- [WHAT YOU SHOULD DO]:
Look through the listing and report every line that has "możemy" in it.

BEGIN DATA TO USE

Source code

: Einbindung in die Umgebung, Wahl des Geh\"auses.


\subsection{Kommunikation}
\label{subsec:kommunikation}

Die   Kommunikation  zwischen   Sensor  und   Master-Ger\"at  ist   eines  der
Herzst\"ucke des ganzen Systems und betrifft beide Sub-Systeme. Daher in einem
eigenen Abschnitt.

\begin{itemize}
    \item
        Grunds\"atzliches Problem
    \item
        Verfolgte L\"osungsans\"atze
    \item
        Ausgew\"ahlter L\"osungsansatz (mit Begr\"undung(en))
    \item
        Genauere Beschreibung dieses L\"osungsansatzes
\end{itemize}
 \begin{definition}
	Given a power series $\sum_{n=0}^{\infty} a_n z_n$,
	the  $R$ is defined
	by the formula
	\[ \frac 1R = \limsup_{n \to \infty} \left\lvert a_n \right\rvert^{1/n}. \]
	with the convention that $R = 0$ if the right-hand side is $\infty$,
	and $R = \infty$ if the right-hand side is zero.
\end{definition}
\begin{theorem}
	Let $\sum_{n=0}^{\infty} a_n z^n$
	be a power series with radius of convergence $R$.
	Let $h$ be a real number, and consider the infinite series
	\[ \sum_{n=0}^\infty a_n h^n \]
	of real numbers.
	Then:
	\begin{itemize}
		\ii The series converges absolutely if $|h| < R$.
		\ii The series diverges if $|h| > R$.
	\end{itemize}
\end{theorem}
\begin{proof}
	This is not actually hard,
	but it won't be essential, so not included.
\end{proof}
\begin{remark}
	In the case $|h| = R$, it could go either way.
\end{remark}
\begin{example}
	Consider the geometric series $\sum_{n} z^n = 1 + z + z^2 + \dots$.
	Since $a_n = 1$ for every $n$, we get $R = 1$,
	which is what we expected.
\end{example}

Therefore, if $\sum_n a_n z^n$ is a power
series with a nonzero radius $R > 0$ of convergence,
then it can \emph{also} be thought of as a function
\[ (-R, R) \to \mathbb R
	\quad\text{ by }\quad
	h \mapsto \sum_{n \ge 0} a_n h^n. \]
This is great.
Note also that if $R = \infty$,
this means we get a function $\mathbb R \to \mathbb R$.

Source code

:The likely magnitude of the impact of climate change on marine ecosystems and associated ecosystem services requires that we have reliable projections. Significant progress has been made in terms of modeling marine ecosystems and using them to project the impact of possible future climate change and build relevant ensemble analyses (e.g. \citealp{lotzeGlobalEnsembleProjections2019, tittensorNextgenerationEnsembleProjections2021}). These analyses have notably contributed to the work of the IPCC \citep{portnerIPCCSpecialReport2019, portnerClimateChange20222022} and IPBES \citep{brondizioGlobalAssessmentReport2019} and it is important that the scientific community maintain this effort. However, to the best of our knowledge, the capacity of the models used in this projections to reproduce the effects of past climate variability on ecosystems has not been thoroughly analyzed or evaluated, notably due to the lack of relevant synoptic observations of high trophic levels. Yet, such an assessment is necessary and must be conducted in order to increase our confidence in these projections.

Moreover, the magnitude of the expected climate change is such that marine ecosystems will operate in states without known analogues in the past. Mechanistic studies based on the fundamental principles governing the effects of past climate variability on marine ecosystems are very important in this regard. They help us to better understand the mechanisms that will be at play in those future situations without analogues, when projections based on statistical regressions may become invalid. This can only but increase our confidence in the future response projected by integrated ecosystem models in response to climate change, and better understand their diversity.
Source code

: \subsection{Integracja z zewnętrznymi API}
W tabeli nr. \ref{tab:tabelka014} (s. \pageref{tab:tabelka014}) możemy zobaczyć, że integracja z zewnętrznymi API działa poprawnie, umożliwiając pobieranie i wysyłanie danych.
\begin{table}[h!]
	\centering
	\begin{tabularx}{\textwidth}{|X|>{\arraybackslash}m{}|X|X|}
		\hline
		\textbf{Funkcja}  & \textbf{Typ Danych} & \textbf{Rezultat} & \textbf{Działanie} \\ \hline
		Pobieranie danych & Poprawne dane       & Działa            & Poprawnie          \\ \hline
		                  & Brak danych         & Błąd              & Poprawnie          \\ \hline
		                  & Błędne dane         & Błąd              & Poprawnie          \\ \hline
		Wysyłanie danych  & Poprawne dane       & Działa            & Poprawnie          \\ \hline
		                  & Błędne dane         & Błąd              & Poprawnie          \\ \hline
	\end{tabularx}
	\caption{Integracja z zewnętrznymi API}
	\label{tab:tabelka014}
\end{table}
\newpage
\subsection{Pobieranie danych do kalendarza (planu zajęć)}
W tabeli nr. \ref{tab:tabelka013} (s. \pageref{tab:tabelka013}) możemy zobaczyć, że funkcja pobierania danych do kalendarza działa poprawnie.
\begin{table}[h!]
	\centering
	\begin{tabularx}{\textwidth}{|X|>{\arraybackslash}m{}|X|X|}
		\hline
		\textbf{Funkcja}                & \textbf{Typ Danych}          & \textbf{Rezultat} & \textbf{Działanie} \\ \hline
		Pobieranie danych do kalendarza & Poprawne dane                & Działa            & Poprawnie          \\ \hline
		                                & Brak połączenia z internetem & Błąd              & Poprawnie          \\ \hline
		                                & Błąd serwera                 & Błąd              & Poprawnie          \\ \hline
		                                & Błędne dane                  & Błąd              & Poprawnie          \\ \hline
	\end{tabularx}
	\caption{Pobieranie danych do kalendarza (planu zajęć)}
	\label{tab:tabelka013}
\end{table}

END DATA TO USE

- [ANSWER]:
W tabeli nr. \ref{tab:tabelka014} (s. \pageref{tab:tabelka014}) możemy zobaczyć, że integracja z zewnętrznymi API działa poprawnie, umożliwiając pobieranie i wysyłanie danych.
W tabeli nr. \ref{tab:tabelka013} (s. \pageref{tab:tabelka013}) możemy zobaczyć, że funkcja pobierania danych do kalendarza działa poprawnie.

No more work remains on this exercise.